_INSTRUCTIONS FOR THE TASK_
Could you set down exactly the lines in the records below between the line holding "methods or events" and the line holding "https://github.com/twlikol/GridViewScroll/tree/v0.9.6.8", inclusive?

_DATA FOR THIS EXERCISE_
____
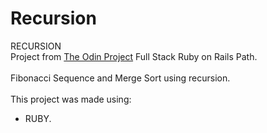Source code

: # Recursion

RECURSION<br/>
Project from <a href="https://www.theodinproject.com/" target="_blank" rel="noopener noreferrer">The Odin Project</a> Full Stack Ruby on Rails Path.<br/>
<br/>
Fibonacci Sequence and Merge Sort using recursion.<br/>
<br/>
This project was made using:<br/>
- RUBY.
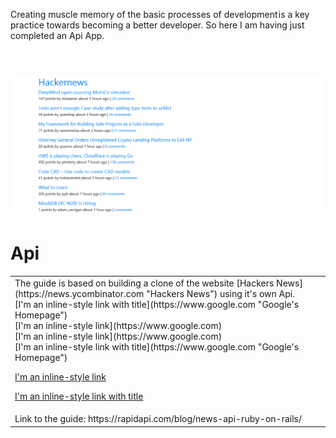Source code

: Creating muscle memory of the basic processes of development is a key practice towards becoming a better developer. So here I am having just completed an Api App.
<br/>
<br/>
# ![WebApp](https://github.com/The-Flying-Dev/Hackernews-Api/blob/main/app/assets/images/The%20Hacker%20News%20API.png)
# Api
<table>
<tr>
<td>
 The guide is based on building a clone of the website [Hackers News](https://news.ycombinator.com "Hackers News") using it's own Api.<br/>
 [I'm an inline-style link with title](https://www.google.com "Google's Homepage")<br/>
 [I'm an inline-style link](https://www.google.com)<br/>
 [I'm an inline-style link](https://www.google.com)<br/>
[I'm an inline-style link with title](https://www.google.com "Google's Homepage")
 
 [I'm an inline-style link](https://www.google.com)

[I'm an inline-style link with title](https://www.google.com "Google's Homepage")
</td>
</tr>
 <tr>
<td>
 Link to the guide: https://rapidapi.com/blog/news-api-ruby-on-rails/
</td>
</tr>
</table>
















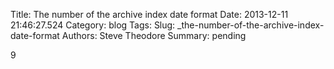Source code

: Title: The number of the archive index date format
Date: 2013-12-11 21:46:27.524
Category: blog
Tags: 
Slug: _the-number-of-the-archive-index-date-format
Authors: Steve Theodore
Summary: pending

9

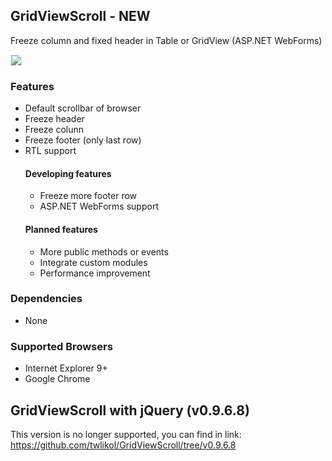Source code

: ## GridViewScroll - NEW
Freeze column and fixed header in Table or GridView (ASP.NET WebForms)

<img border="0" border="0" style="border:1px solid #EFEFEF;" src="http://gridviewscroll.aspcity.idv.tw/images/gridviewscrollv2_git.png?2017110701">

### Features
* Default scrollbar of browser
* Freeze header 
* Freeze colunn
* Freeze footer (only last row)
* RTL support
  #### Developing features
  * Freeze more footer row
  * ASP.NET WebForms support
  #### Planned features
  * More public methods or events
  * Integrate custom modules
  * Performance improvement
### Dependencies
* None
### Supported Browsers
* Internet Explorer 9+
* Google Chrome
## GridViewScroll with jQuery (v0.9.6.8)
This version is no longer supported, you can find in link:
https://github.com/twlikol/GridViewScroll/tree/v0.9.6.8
____
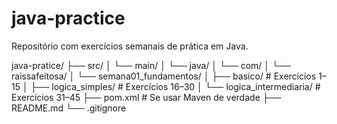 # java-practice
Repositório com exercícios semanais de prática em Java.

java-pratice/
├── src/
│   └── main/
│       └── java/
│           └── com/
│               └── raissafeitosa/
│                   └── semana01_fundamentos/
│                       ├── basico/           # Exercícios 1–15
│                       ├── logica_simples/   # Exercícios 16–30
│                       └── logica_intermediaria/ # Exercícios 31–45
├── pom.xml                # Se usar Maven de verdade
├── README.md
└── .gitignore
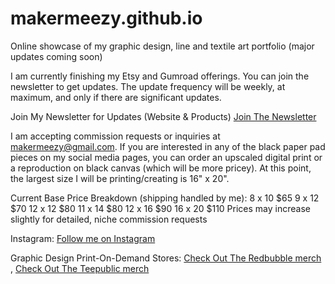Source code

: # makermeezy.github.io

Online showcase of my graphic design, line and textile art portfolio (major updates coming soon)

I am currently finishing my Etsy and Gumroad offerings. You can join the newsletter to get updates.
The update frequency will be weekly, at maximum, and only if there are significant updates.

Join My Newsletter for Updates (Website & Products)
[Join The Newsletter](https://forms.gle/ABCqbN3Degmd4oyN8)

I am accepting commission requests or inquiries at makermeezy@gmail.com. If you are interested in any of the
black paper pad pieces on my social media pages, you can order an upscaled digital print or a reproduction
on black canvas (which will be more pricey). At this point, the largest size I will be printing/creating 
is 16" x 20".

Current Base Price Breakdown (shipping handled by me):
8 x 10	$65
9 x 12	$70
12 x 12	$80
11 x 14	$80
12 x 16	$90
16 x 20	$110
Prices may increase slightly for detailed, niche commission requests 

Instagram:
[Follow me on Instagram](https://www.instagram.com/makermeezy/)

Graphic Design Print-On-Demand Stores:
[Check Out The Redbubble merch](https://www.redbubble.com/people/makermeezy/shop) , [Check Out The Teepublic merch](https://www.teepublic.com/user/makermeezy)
____
_ANSWER SPACE_
  * More public methods or events
  * Integrate custom modules
  * Performance improvement
### Dependencies
* None
### Supported Browsers
* Internet Explorer 9+
* Google Chrome
## GridViewScroll with jQuery (v0.9.6.8)
This version is no longer supported, you can find in link:
https://github.com/twlikol/GridViewScroll/tree/v0.9.6.8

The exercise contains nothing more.